Please output the listing that follows exactly, but keep all images out.

——

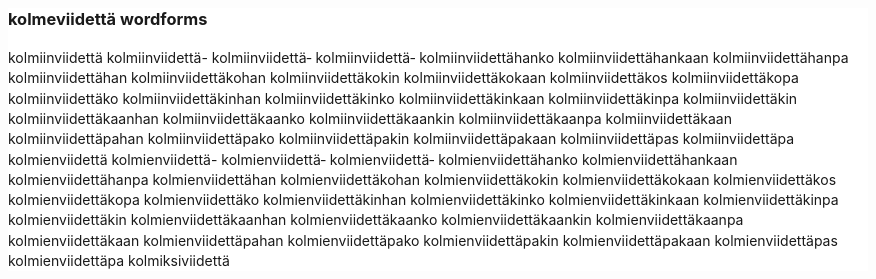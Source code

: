 
### kolmeviidettä wordforms

kolmiinviidettä
kolmiinviidettä-
kolmiinviidettä‐
kolmiinviidettä‑
kolmiinviidettähanko
kolmiinviidettähankaan
kolmiinviidettähanpa
kolmiinviidettähan
kolmiinviidettäkohan
kolmiinviidettäkokin
kolmiinviidettäkokaan
kolmiinviidettäkos
kolmiinviidettäkopa
kolmiinviidettäko
kolmiinviidettäkinhan
kolmiinviidettäkinko
kolmiinviidettäkinkaan
kolmiinviidettäkinpa
kolmiinviidettäkin
kolmiinviidettäkaanhan
kolmiinviidettäkaanko
kolmiinviidettäkaankin
kolmiinviidettäkaanpa
kolmiinviidettäkaan
kolmiinviidettäpahan
kolmiinviidettäpako
kolmiinviidettäpakin
kolmiinviidettäpakaan
kolmiinviidettäpas
kolmiinviidettäpa
kolmienviidettä
kolmienviidettä-
kolmienviidettä‐
kolmienviidettä‑
kolmienviidettähanko
kolmienviidettähankaan
kolmienviidettähanpa
kolmienviidettähan
kolmienviidettäkohan
kolmienviidettäkokin
kolmienviidettäkokaan
kolmienviidettäkos
kolmienviidettäkopa
kolmienviidettäko
kolmienviidettäkinhan
kolmienviidettäkinko
kolmienviidettäkinkaan
kolmienviidettäkinpa
kolmienviidettäkin
kolmienviidettäkaanhan
kolmienviidettäkaanko
kolmienviidettäkaankin
kolmienviidettäkaanpa
kolmienviidettäkaan
kolmienviidettäpahan
kolmienviidettäpako
kolmienviidettäpakin
kolmienviidettäpakaan
kolmienviidettäpas
kolmienviidettäpa
kolmiksiviidettä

——

Output below =
Source code

: 
### kolmeviidettä wordforms

kolmiinviidettä
kolmiinviidettä-
kolmiinviidettä‐
kolmiinviidettä‑
kolmiinviidettähanko
kolmiinviidettähankaan
kolmiinviidettähanpa
kolmiinviidettähan
kolmiinviidettäkohan
kolmiinviidettäkokin
kolmiinviidettäkokaan
kolmiinviidettäkos
kolmiinviidettäkopa
kolmiinviidettäko
kolmiinviidettäkinhan
kolmiinviidettäkinko
kolmiinviidettäkinkaan
kolmiinviidettäkinpa
kolmiinviidettäkin
kolmiinviidettäkaanhan
kolmiinviidettäkaanko
kolmiinviidettäkaankin
kolmiinviidettäkaanpa
kolmiinviidettäkaan
kolmiinviidettäpahan
kolmiinviidettäpako
kolmiinviidettäpakin
kolmiinviidettäpakaan
kolmiinviidettäpas
kolmiinviidettäpa
kolmienviidettä
kolmienviidettä-
kolmienviidettä‐
kolmienviidettä‑
kolmienviidettähanko
kolmienviidettähankaan
kolmienviidettähanpa
kolmienviidettähan
kolmienviidettäkohan
kolmienviidettäkokin
kolmienviidettäkokaan
kolmienviidettäkos
kolmienviidettäkopa
kolmienviidettäko
kolmienviidettäkinhan
kolmienviidettäkinko
kolmienviidettäkinkaan
kolmienviidettäkinpa
kolmienviidettäkin
kolmienviidettäkaanhan
kolmienviidettäkaanko
kolmienviidettäkaankin
kolmienviidettäkaanpa
kolmienviidettäkaan
kolmienviidettäpahan
kolmienviidettäpako
kolmienviidettäpakin
kolmienviidettäpakaan
kolmienviidettäpas
kolmienviidettäpa
kolmiksiviidettä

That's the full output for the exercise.